Review of When You Can Swim

When You Can Swim
by Jack Wong; illus. by the author
Primary    Orchard/Scholastic    48 pp.
5/23    9781338830965    $18.99
e-book ed.  9781338830989    $18.99

With poetic text and gorgeous, inclusive illustrations, Wong invites readers to learn how to swim — to conquer fear of the water, and also to reclaim aquatic spaces for Brown, Black, and differently abled bodies. We first meet a young Asian girl suited up in a rainbow-striped one-piece with goggles perched atop her head; a female caregiver tells her of all the wonderful things that can happen “when you can swim.” Then the book segues to scenes of such wonderful things: we see varied groups of people of all colors and ages and sizes in ponds, lakes, and oceans, and splashing under waterfalls. The culmination is a four-spread sequence showing a woman and child setting out from shore with bright orange swim buoys, heading to a little island that looks “close enough” but “proves farther at halfway.” Yet: “rising, floating, daring, conquering, we’ll make it.” Pastel and watercolor illustrations play with perspective, showing the world through swimmers’ eyes: looking at the trees while floating on their backs, diving into tea-colored waters. The afterword delves into the author’s journey to discover and reclaim swimming as a welcoming pastime for all.

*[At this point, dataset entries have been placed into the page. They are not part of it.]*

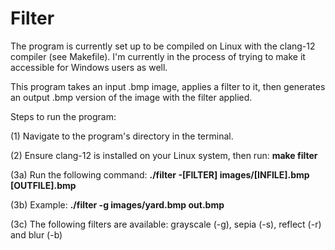 # Filter

The program is currently set up to be compiled on Linux with the clang-12 compiler (see Makefile). I'm currently in the process of trying to make it accessible for Windows users as well.

This program takes an input .bmp image, applies a filter to it, then generates an output .bmp version of the image with the filter applied.

Steps to run the program:

(1) Navigate to the program's directory in the terminal.

(2) Ensure clang-12 is installed on your Linux system, then run: **make filter**

(3a) Run the following command: **./filter -[FILTER] images/[INFILE].bmp [OUTFILE].bmp**

(3b) Example: **./filter -g images/yard.bmp out.bmp**

(3c) The following filters are available: grayscale (-g), sepia (-s), reflect (-r) and blur (-b)
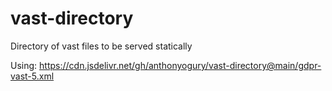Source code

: # vast-directory
Directory of vast files to be served statically



Using: 
https://cdn.jsdelivr.net/gh/anthonyogury/vast-directory@main/gdpr-vast-5.xml
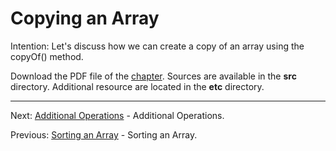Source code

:# Copying an Array

Intention: Let's discuss how we can create a copy of an array using the copyOf() method.

Download the PDF file of the [chapter](chapter_38.pdf). Sources are available in the <b>src</b> directory. 
Additional resource are located in the <b>etc</b> directory.

<hr>

Next: [Additional Operations](chapter_39.md "Additional Operations") - Additional Operations.

Previous: [Sorting an Array](chapter_37.md "Sorting an Array") - Sorting an Array.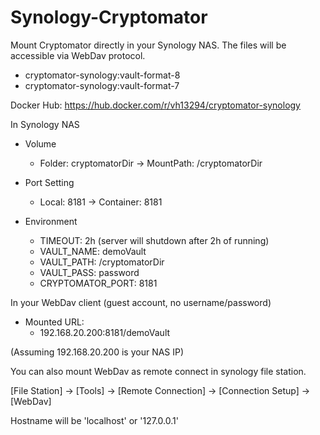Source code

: # Synology-Cryptomator

Mount Cryptomator directly in your Synology NAS.
The files will be accessible via WebDav protocol.

- cryptomator-synology:vault-format-8
- cryptomator-synology:vault-format-7

Docker Hub:
https://hub.docker.com/r/vh13294/cryptomator-synology

In Synology NAS

- Volume

  - Folder: cryptomatorDir -> MountPath: /cryptomatorDir

- Port Setting

  - Local: 8181 -> Container: 8181

- Environment
  - TIMEOUT: 2h (server will shutdown after 2h of running)
  - VAULT_NAME: demoVault
  - VAULT_PATH: /cryptomatorDir
  - VAULT_PASS: password
  - CRYPTOMATOR_PORT: 8181

In your WebDav client (guest account, no username/password)

- Mounted URL:
  - 192.168.20.200:8181/demoVault

(Assuming 192.168.20.200 is your NAS IP)

You can also mount WebDav as remote connect in synology file station.

[File Station] -> [Tools] -> [Remote Connection] -> [Connection Setup] -> [WebDav]

Hostname will be 'localhost' or '127.0.0.1'
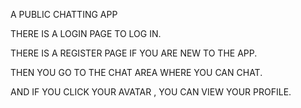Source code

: A PUBLIC CHATTING APP

THERE IS A LOGIN PAGE TO LOG IN.

THERE IS A REGISTER PAGE IF YOU ARE NEW TO THE APP.

THEN YOU GO TO THE CHAT AREA WHERE YOU CAN CHAT.

AND IF YOU CLICK YOUR AVATAR , YOU CAN VIEW YOUR PROFILE.
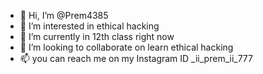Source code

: - 👋 Hi, I’m @Prem4385
- 👀 I’m interested in ethical hacking 
- 🌱 I’m currently in 12th class right now
- 💞️ I’m looking to collaborate on learn ethical hacking 
- 📫 you can reach me on my Instagram ID _ii_prem_ii_777


<!---
Prem4385/Prem4385 is a ✨ special ✨ repository because its `README.md` (this file) appears on your GitHub profile.
You can click the Preview link to take a look at your changes.
--->
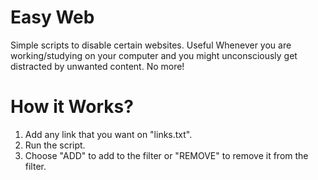 # Easy Web 

Simple scripts to disable certain websites. Useful Whenever you are working/studying on your computer and you might unconsciously get distracted by unwanted content. No more!


# How it Works?
1. Add any link that you want on "links.txt". 
2. Run the script.
3. Choose "ADD" to add to the filter or "REMOVE" to remove it from the filter.

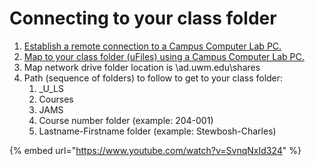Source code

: # Connecting to your class folder

1. [Establish a remote connection to a Campus Computer Lab PC.]()
2. [Map to your class folder \(uFiles\) using a Campus Computer Lab PC.](https://kb.uwm.edu/uwmhd/page.php?id=57916)
3. Map network drive folder location is \ad.uwm.edu\shares
4. Path \(sequence of folders\) to follow to get to your class folder:
   1. \_U\_LS
   2. Courses
   3. JAMS
   4. Course number folder \(example: 204-001\)
   5. Lastname-Firstname folder \(example: Stewbosh-Charles\)

{% embed url="https://www.youtube.com/watch?v=SvnqNxId324" %}



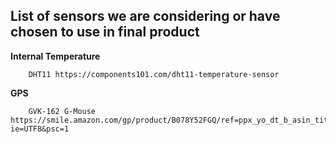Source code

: ## List of sensors we are considering or have chosen to use in final product


**Internal Temperature**

        DHT11 https://components101.com/dht11-temperature-sensor

**GPS**

        GVK-162 G-Mouse https://smile.amazon.com/gp/product/B078Y52FGQ/ref=ppx_yo_dt_b_asin_title_o03_s01?ie=UTF8&psc=1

This isn’t just a book about swimming but also “about our ideas of the world”; it’s a manifesto that “this belongs to you, too.”

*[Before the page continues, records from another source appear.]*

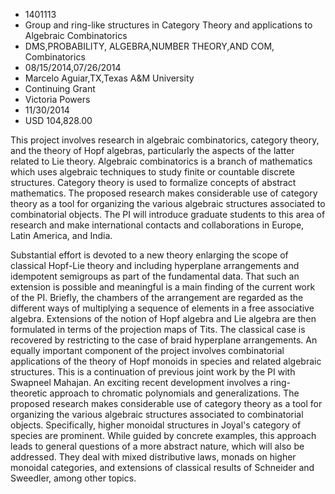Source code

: 
* 1401113
* Group and ring-like structures in Category Theory and applications to Algebraic Combinatorics
* DMS,PROBABILITY, ALGEBRA,NUMBER THEORY,AND COM, Combinatorics
* 08/15/2014,07/26/2014
* Marcelo Aguiar,TX,Texas A&M University
* Continuing Grant
* Victoria Powers
* 11/30/2014
* USD 104,828.00

This project involves research in algebraic combinatorics, category theory, and
the theory of Hopf algebras, particularly the aspects of the latter related to
Lie theory. Algebraic combinatorics is a branch of mathematics which uses
algebraic techniques to study finite or countable discrete structures. Category
theory is used to formalize concepts of abstract mathematics. The proposed
research makes considerable use of category theory as a tool for organizing the
various algebraic structures associated to combinatorial objects. The PI will
introduce graduate students to this area of research and make international
contacts and collaborations in Europe, Latin America, and India.

Substantial effort is devoted to a new theory enlarging the scope of classical
Hopf-Lie theory and including hyperplane arrangements and idempotent semigroups
as part of the fundamental data. That such an extension is possible and
meaningful is a main finding of the current work of the PI. Briefly, the
chambers of the arrangement are regarded as the different ways of multiplying a
sequence of elements in a free associative algebra. Extensions of the notion of
Hopf algebra and Lie algebra are then formulated in terms of the projection maps
of Tits. The classical case is recovered by restricting to the case of braid
hyperplane arrangements. An equally important component of the project involves
combinatorial applications of the theory of Hopf monoids in species and related
algebraic structures. This is a continuation of previous joint work by the PI
with Swapneel Mahajan. An exciting recent development involves a ring-theoretic
approach to chromatic polynomials and generalizations. The proposed research
makes considerable use of category theory as a tool for organizing the various
algebraic structures associated to combinatorial objects. Specifically, higher
monoidal structures in Joyal's category of species are prominent. While guided
by concrete examples, this approach leads to general questions of a more
abstract nature, which will also be addressed. They deal with mixed distributive
laws, monads on higher monoidal categories, and extensions of classical results
of Schneider and Sweedler, among other topics.
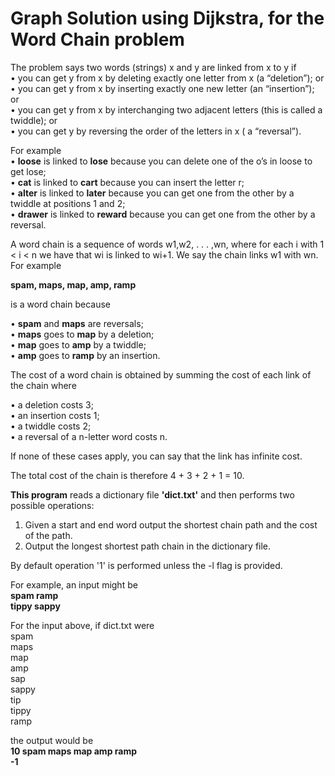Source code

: # Graph Solution using Dijkstra, for the Word Chain problem

The problem says two words (strings) x and y are linked from x to y if  
• you can get y from x by deleting exactly one letter from x (a “deletion”); or  
• you can get y from x by inserting exactly one new letter (an “insertion”); or  
• you can get y from x by interchanging two adjacent letters (this is called a twiddle); or  
• you can get y by reversing the order of the letters in x ( a “reversal”).  

For example  
• **loose** is linked to **lose** because you can delete one of the o’s in loose to get lose;  
• **cat** is linked to **cart** because you can insert the letter r;  
• **alter** is linked to **later** because you can get one from the other by a twiddle at positions 1 and 2;  
• **drawer** is linked to **reward** because you can get one from the other by a reversal.  

A word chain is a sequence of words w1,w2, . . . ,wn, where for each i with 1 < i < n we have that wi is linked to wi+1. We say the chain links w1 with wn. For example

**spam, maps, map, amp, ramp**  

is a word chain because  

• **spam** and **maps** are reversals;  
• **maps** goes to **map** by a deletion;  
• **map** goes to **amp** by a twiddle;  
• **amp** goes to **ramp** by an insertion.  

The cost of a word chain is obtained by summing the cost of each link of the chain where  
  
• a deletion costs 3;  
• an insertion costs 1;  
• a twiddle costs 2;  
• a reversal of a n-letter word costs n.  

If none of these cases apply, you can say that the link has infinite cost.  

The total cost of the chain is therefore 4 + 3 + 2 + 1 = 10.

**This program** reads a dictionary file **'dict.txt'** and then performs two possible operations:  
1) Given a start and end word output the shortest chain path and the cost of the path.  
2) Output the longest shortest path chain in the dictionary file.  

By default operation '1' is performed unless the -l flag is provided.  

For example, an input might be  
**spam ramp**  
**tippy sappy**

For the input above, if dict.txt were  
spam  
maps  
map  
amp  
sap  
sappy  
tip  
tippy  
ramp  

the output would be  
**10 spam maps map amp ramp**  
**-1**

From the July/August 2023 issue of The Horn Book Magazine.

Julie Hakim Azzam

Calling Caldecott co-author Julie Hakim Azzam is a communications project manager in Carnegie Mellon University's Finance Division. She holds a PhD in literary and cultural studies, with a specialization in comparative contemporary postcolonial literature from the Middle East and North Africa (MENA) and Southeast Asia. Her most recent work focuses on children's literature, stories about immigrants and refugees, and youth coping with disability.